BEGIN

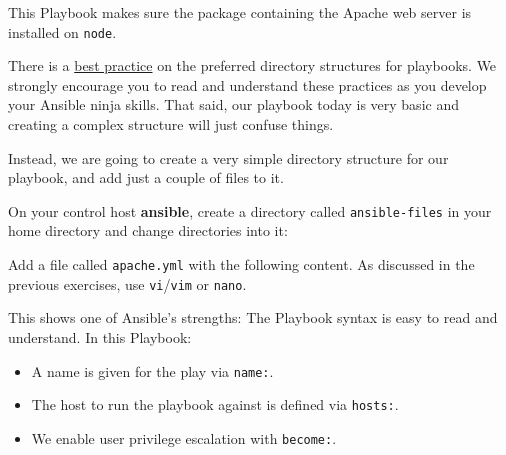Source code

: This Playbook makes sure the package containing the Apache web server is
installed on \texttt{node}.

There is a
\href{https://docs.ansible.com/ansible/latest/user_guide/playbooks_best_practices.html}{best
practice} on the preferred directory structures for playbooks. We
strongly encourage you to read and understand these practices as you
develop your Ansible ninja skills. That said, our playbook today is very
basic and creating a complex structure will just confuse things.

Instead, we are going to create a very simple directory structure for
our playbook, and add just a couple of files to it.

On your control host \textbf{ansible}, create a directory called
\texttt{ansible-files} in your home directory and change directories
into it:

\begin{Shaded}
\begin{Highlighting}[]
\ExtensionTok{[student@controller}\NormalTok{ \textasciitilde{}]$ mkdir ansible{-}files}
\ExtensionTok{[student@controller}\NormalTok{ \textasciitilde{}]$ cd ansible{-}files/}
\end{Highlighting}
\end{Shaded}

Add a file called \texttt{apache.yml} with the following content. As
discussed in the previous exercises, use \texttt{vi}/\texttt{vim} or \texttt{nano}.

\begin{Shaded}
\begin{Highlighting}[]
\PreprocessorTok{{-}{-}{-}}
\KeywordTok{{-}}\AttributeTok{ }\KeywordTok{:}
\AttributeTok{  }\KeywordTok{:}
\AttributeTok{  }\KeywordTok{:}\AttributeTok{ }
\end{Highlighting}
\end{Shaded}

This shows one of Ansible's strengths: The Playbook syntax is easy to
read and understand. In this Playbook:

\begin{itemize}
\tightlist
\item
  A name is given for the play via \texttt{name:}.
\item
  The host to run the playbook against is defined via \texttt{hosts:}.
\item
  We enable user privilege escalation with \texttt{become:}.
\end{itemize}

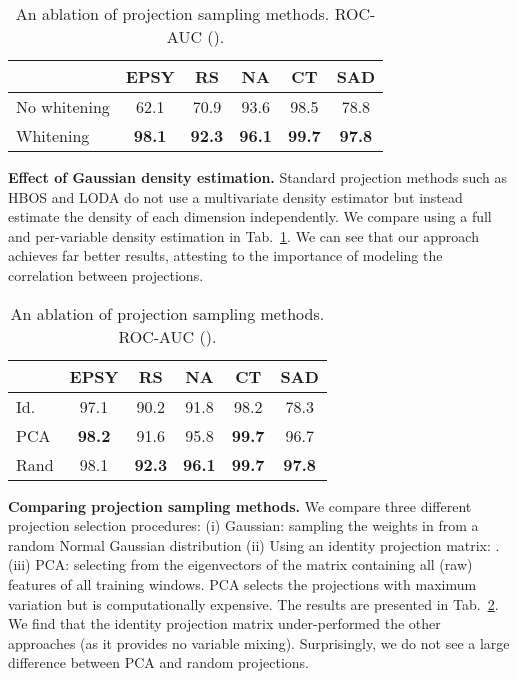 \documentclass{article}
\begin{document}
\begin{table}
\caption{An ablation of projection sampling methods. ROC-AUC  ().}
\centering
\begin{tabular}{lccccc}
\toprule

	&	EPSY	&	RS	&	NA	&	CT	&	SAD	\\ \midrule

No whitening	&	62.1	&	70.9	&	93.6	&	98.5	&	78.8 \\
Whitening	&	\textbf{98.1}	&	\textbf{92.3}	&	\textbf{96.1}	&	\textbf{99.7}	&	\textbf{97.8}	\\ 

\bottomrule
\end{tabular}
\label{tab:ablation_cov}
\end{table}

\textbf{Effect of Gaussian density estimation.} Standard projection methods such as HBOS \cite{goldstein2012histogram} and LODA \cite{pevny2016loda} do not use a multivariate density estimator but instead estimate the density of each dimension independently. We compare using a full and per-variable density estimation in Tab.~\ref{tab:ablation_cov}. We can see that our approach achieves far better results, attesting to the importance of modeling the correlation between projections.  






\begin{table}
\caption{An ablation of projection sampling methods. ROC-AUC  ().}
\centering
\begin{tabular}{lccccc}
\toprule
&	EPSY	&	RS	&	NA	&	CT	&	SAD	\\ \midrule
Id.	&	97.1	&	90.2	&	91.8	&	98.2	&	78.3	\\
PCA	&	\textbf{98.2}	&	91.6	&	95.8	&	\textbf{99.7}	&	96.7	\\
Rand	&	98.1	&	\textbf{92.3}	&	\textbf{96.1}	&	\textbf{99.7}	&	\textbf{97.8}	\\

\bottomrule
\end{tabular}
\label{tab:ablation_proj}
\end{table}

\textbf{Comparing projection sampling methods.} We compare three different projection selection procedures: (i) Gaussian: sampling the weights in  from a random Normal Gaussian distribution (ii) Using an identity projection matrix:  . (iii) PCA: selecting  from the eigenvectors of the matrix containing all (raw) features of all training windows. PCA selects the projections with maximum variation but is computationally expensive. The results are presented in Tab.~\ref{tab:ablation_proj}. We find that the identity projection matrix under-performed the other approaches (as it provides no variable mixing). Surprisingly, we do not see a large difference between PCA and random projections.     
\end{document}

END

■ **WHAT NEEDS TO BE DONE**
Only the lines that contain the string "AttributeTok" should be copied from the entries above.

■ **YOUR RESPONSE**
\KeywordTok{{-}}\AttributeTok{ }\KeywordTok{:}
\AttributeTok{  }\KeywordTok{:}
\AttributeTok{  }\KeywordTok{:}\AttributeTok{ }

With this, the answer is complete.